Collected data:
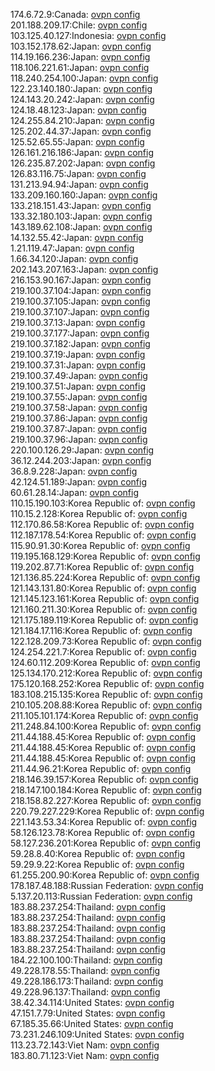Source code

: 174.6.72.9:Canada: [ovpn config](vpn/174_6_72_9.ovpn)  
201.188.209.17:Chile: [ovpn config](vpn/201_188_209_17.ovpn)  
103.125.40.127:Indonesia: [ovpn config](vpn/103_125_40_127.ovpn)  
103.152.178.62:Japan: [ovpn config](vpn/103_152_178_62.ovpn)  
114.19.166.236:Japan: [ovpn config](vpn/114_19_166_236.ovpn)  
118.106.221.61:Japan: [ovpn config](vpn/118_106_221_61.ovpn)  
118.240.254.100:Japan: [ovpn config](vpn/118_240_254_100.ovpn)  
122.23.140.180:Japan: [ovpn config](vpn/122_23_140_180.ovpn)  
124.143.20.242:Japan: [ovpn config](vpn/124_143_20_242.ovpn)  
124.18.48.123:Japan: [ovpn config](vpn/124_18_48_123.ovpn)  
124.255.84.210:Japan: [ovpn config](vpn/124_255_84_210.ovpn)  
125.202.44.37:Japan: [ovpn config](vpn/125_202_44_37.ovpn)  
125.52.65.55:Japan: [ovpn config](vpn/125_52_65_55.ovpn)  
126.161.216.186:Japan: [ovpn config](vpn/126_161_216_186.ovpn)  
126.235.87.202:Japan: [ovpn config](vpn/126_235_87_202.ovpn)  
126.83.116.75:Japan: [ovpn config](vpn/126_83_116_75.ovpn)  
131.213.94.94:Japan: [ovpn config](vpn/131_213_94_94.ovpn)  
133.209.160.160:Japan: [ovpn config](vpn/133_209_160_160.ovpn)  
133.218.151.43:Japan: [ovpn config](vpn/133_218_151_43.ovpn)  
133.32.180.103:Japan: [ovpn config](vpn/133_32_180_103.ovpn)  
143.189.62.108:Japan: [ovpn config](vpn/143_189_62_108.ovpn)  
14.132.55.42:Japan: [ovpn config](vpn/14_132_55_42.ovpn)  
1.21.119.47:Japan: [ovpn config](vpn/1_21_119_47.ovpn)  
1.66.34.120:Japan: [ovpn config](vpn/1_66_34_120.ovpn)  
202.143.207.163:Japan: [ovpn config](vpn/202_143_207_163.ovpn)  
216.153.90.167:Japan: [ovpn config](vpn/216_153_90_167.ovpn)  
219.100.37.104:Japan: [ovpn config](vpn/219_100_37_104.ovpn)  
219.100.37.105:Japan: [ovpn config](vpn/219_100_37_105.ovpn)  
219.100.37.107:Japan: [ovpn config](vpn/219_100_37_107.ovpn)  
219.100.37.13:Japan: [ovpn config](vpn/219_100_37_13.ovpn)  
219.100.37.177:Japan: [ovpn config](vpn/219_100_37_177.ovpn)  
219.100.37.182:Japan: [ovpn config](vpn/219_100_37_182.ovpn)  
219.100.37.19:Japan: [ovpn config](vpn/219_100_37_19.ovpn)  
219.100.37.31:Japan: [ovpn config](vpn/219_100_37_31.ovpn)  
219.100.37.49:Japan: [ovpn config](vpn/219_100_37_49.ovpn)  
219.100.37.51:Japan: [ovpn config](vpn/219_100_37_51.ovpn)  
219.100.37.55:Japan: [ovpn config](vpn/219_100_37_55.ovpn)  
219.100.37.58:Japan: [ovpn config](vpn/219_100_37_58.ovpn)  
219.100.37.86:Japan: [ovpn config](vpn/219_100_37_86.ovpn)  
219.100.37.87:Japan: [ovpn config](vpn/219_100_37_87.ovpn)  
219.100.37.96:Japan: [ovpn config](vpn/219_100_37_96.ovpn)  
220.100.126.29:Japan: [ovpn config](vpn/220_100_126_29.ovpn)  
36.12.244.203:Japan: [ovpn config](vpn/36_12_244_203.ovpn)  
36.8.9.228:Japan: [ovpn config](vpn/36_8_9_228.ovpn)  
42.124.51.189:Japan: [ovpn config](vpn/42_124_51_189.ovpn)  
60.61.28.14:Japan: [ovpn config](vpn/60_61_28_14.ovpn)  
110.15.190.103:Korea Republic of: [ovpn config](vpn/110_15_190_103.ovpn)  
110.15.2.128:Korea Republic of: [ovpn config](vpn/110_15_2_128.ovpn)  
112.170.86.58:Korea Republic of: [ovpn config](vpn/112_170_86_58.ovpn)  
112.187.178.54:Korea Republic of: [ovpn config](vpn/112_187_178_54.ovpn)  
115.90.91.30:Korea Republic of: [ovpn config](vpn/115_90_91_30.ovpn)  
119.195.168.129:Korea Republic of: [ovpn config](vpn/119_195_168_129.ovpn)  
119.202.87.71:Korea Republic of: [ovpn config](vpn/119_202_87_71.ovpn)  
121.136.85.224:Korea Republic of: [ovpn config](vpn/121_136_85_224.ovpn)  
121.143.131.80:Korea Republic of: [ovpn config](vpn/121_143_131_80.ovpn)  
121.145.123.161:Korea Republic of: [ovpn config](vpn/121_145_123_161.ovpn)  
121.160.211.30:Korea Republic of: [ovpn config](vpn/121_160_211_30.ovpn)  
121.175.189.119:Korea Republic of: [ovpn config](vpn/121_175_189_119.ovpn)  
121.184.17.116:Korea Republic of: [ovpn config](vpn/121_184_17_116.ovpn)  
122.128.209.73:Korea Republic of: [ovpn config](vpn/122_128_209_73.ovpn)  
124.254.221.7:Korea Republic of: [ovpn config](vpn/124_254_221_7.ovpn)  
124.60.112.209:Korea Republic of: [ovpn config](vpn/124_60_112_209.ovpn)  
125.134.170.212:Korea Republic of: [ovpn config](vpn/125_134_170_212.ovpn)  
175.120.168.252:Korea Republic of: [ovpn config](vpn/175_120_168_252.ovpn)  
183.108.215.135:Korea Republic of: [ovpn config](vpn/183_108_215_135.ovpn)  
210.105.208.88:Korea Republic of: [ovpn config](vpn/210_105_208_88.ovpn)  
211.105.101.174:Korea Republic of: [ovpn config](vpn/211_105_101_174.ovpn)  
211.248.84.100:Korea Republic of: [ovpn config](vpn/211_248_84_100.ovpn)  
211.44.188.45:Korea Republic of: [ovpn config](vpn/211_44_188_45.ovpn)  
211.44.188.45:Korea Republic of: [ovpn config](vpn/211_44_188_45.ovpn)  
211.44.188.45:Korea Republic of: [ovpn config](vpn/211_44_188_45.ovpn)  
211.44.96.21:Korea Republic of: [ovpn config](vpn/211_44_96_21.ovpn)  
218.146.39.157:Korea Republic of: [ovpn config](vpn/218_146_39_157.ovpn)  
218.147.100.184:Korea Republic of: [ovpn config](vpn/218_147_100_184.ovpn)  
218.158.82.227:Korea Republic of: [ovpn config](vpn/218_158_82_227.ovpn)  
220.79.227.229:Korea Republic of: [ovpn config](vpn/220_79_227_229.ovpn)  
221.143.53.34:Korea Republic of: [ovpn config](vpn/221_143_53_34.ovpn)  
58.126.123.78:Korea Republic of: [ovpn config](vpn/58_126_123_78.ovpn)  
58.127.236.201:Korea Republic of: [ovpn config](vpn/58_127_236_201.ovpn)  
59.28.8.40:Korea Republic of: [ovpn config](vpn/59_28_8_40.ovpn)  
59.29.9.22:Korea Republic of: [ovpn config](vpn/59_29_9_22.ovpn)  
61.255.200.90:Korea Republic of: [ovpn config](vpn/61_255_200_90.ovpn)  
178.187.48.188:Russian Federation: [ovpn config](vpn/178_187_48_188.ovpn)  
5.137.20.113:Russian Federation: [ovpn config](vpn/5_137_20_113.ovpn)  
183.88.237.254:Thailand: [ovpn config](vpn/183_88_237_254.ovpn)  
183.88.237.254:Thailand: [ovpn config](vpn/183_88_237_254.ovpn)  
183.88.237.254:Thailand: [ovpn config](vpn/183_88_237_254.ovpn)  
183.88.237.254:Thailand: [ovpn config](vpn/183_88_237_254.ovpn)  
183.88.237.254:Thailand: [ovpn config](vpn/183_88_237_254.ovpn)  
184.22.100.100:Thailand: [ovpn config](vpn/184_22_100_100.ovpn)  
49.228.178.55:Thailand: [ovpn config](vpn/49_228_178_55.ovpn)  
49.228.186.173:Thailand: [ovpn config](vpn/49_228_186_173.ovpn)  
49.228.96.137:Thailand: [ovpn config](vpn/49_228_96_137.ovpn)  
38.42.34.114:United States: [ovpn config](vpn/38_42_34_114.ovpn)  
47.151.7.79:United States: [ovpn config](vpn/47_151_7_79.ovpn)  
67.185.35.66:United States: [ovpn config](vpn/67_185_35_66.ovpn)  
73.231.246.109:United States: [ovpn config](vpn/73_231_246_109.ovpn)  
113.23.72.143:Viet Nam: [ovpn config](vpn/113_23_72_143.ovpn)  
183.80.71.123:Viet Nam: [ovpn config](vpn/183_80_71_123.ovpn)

--

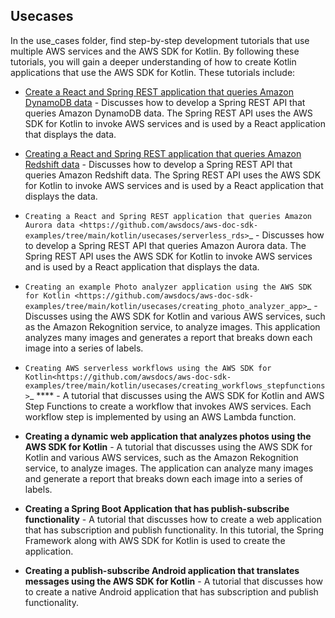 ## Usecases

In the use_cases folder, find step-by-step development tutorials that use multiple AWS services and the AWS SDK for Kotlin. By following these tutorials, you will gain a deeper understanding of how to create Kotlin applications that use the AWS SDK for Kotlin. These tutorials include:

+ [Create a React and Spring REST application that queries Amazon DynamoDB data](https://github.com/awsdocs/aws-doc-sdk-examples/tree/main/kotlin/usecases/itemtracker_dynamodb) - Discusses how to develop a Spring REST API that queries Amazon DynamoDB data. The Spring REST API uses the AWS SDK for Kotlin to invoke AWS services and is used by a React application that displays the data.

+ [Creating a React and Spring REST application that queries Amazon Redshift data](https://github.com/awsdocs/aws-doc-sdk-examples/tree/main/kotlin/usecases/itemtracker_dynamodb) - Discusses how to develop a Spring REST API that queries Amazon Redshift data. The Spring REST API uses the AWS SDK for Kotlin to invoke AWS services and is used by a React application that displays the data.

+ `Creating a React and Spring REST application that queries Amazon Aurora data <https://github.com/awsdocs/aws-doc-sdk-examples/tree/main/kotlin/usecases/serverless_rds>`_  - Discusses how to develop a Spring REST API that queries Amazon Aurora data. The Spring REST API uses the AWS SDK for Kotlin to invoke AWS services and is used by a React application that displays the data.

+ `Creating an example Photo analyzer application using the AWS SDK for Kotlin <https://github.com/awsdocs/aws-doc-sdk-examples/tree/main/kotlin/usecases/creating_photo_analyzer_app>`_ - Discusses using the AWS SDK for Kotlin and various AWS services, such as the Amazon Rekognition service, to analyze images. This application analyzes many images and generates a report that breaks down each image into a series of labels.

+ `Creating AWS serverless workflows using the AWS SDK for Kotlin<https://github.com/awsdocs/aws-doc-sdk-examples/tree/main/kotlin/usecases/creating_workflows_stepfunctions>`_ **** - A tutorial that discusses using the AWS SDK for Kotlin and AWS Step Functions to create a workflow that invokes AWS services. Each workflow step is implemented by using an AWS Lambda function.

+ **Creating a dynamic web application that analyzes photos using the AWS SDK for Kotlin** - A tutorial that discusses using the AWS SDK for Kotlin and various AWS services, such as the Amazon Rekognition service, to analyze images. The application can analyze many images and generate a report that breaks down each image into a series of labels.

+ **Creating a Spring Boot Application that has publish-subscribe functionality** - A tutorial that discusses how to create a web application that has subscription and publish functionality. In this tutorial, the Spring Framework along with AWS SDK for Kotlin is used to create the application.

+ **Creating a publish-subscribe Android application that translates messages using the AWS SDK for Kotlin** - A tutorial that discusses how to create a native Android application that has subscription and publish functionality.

--

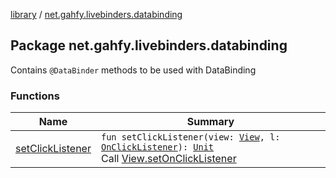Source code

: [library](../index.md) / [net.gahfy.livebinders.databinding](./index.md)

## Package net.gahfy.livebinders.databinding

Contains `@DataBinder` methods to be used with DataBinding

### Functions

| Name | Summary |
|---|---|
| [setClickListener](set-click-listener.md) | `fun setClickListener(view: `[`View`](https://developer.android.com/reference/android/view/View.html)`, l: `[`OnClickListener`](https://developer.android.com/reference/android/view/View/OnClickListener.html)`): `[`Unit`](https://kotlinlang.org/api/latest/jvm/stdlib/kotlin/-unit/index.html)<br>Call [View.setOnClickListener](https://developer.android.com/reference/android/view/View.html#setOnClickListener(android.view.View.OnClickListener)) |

> **Task prompt**: Scan the entries above for the line containing "178.187.48.188:Russian Federation: [ovpn", and copy it and all lines after it exactly, down to and including the line containing "73.231.246.109:United States: [ovpn".

> **Response to the exercise**:
178.187.48.188:Russian Federation: [ovpn config](vpn/178_187_48_188.ovpn)  
5.137.20.113:Russian Federation: [ovpn config](vpn/5_137_20_113.ovpn)  
183.88.237.254:Thailand: [ovpn config](vpn/183_88_237_254.ovpn)  
183.88.237.254:Thailand: [ovpn config](vpn/183_88_237_254.ovpn)  
183.88.237.254:Thailand: [ovpn config](vpn/183_88_237_254.ovpn)  
183.88.237.254:Thailand: [ovpn config](vpn/183_88_237_254.ovpn)  
183.88.237.254:Thailand: [ovpn config](vpn/183_88_237_254.ovpn)  
184.22.100.100:Thailand: [ovpn config](vpn/184_22_100_100.ovpn)  
49.228.178.55:Thailand: [ovpn config](vpn/49_228_178_55.ovpn)  
49.228.186.173:Thailand: [ovpn config](vpn/49_228_186_173.ovpn)  
49.228.96.137:Thailand: [ovpn config](vpn/49_228_96_137.ovpn)  
38.42.34.114:United States: [ovpn config](vpn/38_42_34_114.ovpn)  
47.151.7.79:United States: [ovpn config](vpn/47_151_7_79.ovpn)  
67.185.35.66:United States: [ovpn config](vpn/67_185_35_66.ovpn)  
73.231.246.109:United States: [ovpn config](vpn/73_231_246_109.ovpn)  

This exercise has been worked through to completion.